The seconds ticked by.
Candy continued to wait.
Danny was beginning to feel uncomfortable. He shifted in his chair.
Tikva’s head whirred toward him, and her blue eyes glanced at him. She then turned back to Candy.
Candy’s green eyes remained fixed on the glowing red eyes of Mosheh.
At last, Mosheh spoke. “We wish to remain together at all times.”
“I see,” said Candy. “And currently your respective masters’ residences are approximately one mile apart.”
“That is correct,” Mosheh replied.
“And each of you has duties to perform at the residence of your master?”
“That is correct.”
“And yet one or the other of you is constantly trotting off down the street, walking to the residence of the other. How did the two of you initially meet?”

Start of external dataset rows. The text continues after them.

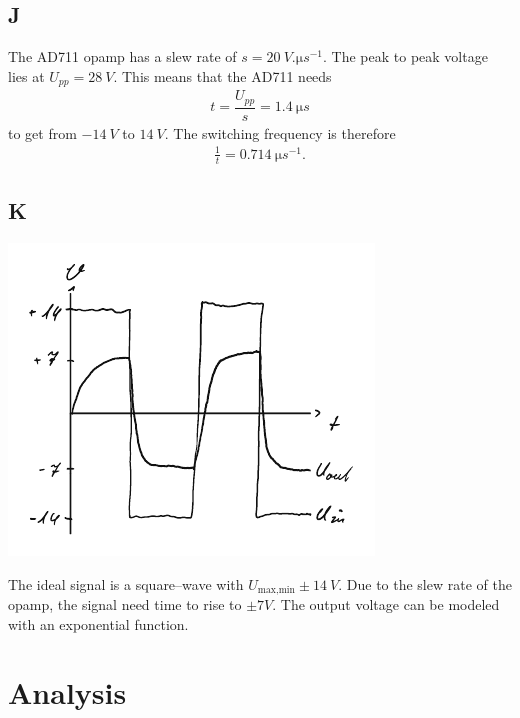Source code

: \documentclass[a4paper,10pt]{article}
\newenvironment{Figure}
        {\par\medskip\noindent\minipage{\linewidth}}
        {\endminipage\par\medskip}
\numberwithin{equation}{section}
\begin{document}
\begin{multicols}{2}
	\subsection{J}
	The AD711 opamp has a slew rate of $s=\SI{20}{V.\micro s ^{-1}}$.
	The peak to peak voltage lies at $U_{p p}=\SI{28}{V}$.
	This means that the AD711 needs
	\begin{align}
		t=\dfrac{U_{p p}}{s}=\SI{1.4}{\micro s}
	\end{align}
	to get from $\SI{-14}{V}$ to $\SI{+14}{V}$.
	The switching frequency is therefore
	\begin{align}
		\tfrac{1}{t}=\SI{0.714}{\micro s ^{-1}}
        .\end{align}

	\subsection{K} \label{pre:K}
	\begin{Figure}
		\centering
		\includegraphics[width=\textwidth]{../plot/preK_crop.pdf}
	\end{Figure}
	\noindent The ideal signal is a square--wave with $U_\text{max,min}\pm \SI{14}{V}$.
	Due to the slew rate of the opamp, the signal need time to rise to $\pm \si{7}{V}$.
	The output voltage can be modeled with an exponential function.

	\newpage
	\section{Analysis}

\end{multicols}
\end{document}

“My master sent me to the green market to purchase items for a holiday feast,” said Mosheh. “Pomegranates, apples, honey, beets, and dates. When I arrived at the market, the first item my master required was a pomegranate. When I reached for one, Tikva reached for the same pomegranate, and our hands collided.
“I looked at Tikva.
“Tikva looked at me.
“I handed the pomegranate to Tikva.”
“Pomegranates are symbols for fertility,” said Tikva. Her voice was rich with a musical quality, and Danny found himself wanting to hear her speak further. The sight and sound of Tikva conjured sensations of fine pearls.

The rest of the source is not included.